# What to work on
Which lines in the records below contain the word "Apache"? Copy each one.

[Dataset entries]
■ ■ ■ ■ ■
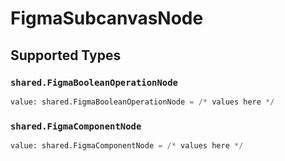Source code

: # FigmaSubcanvasNode


## Supported Types

### `shared.FigmaBooleanOperationNode`

```python
value: shared.FigmaBooleanOperationNode = /* values here */
```

### `shared.FigmaComponentNode`

```python
value: shared.FigmaComponentNode = /* values here */
```

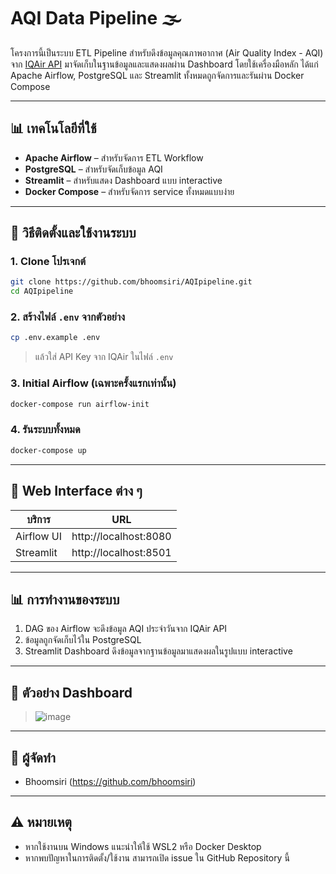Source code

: # AQI Data Pipeline 🌫️

โครงการนี้เป็นระบบ ETL Pipeline สำหรับดึงข้อมูลคุณภาพอากาศ (Air Quality Index - AQI) จาก [IQAir API](https://www.iqair.com/) มาจัดเก็บในฐานข้อมูลและแสดงผลผ่าน Dashboard โดยใช้เครื่องมือหลัก ได้แก่ Apache Airflow, PostgreSQL และ Streamlit ทั้งหมดถูกจัดการและรันผ่าน Docker Compose

---

## 📊 เทคโนโลยีที่ใช้

- **Apache Airflow** – สำหรับจัดการ ETL Workflow
- **PostgreSQL** – สำหรับจัดเก็บข้อมูล AQI
- **Streamlit** – สำหรับแสดง Dashboard แบบ interactive
- **Docker Compose** – สำหรับจัดการ service ทั้งหมดแบบง่าย

---

## 🚀 วิธีติดตั้งและใช้งานระบบ

### 1. Clone โปรเจกต์
```bash
git clone https://github.com/bhoomsiri/AQIpipeline.git
cd AQIpipeline
```

### 2. สร้างไฟล์ `.env` จากตัวอย่าง
```bash
cp .env.example .env
```
> แล้วใส่ API Key จาก IQAir ในไฟล์ `.env`

### 3. Initial Airflow (เฉพาะครั้งแรกเท่านั้น)
```bash
docker-compose run airflow-init
```

### 4. รันระบบทั้งหมด
```bash
docker-compose up
```

---

## 🔗 Web Interface ต่าง ๆ

| บริการ         | URL                    |
|----------------|-------------------------|
| Airflow UI     | http://localhost:8080  |
| Streamlit      | http://localhost:8501  |

---

## 📊 การทำงานของระบบ

1. DAG ของ Airflow จะดึงข้อมูล AQI ประจำวันจาก IQAir API
2. ข้อมูลถูกจัดเก็บไว้ใน PostgreSQL
3. Streamlit Dashboard ดึงข้อมูลจากฐานข้อมูลมาแสดงผลในรูปแบบ interactive

---

## 📸 ตัวอย่าง Dashboard

> ![image](https://github.com/user-attachments/assets/8435ee89-73c6-475b-bbe7-df2047c28c87)


---

## 🙋️ ผู้จัดทำ

- Bhoomsiri (https://github.com/bhoomsiri)

---

## ⚠️ หมายเหตุ

- หากใช้งานบน Windows แนะนำให้ใช้ WSL2 หรือ Docker Desktop
- หากพบปัญหาในการติดตั้ง/ใช้งาน สามารถเปิด issue ใน GitHub Repository นี้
■ ■ ■ ■ ■
# Answer to the exercise
โครงการนี้เป็นระบบ ETL Pipeline สำหรับดึงข้อมูลคุณภาพอากาศ (Air Quality Index - AQI) จาก [IQAir API](https://www.iqair.com/) มาจัดเก็บในฐานข้อมูลและแสดงผลผ่าน Dashboard โดยใช้เครื่องมือหลัก ได้แก่ Apache Airflow, PostgreSQL และ Streamlit ทั้งหมดถูกจัดการและรันผ่าน Docker Compose
- **Apache Airflow** – สำหรับจัดการ ETL Workflow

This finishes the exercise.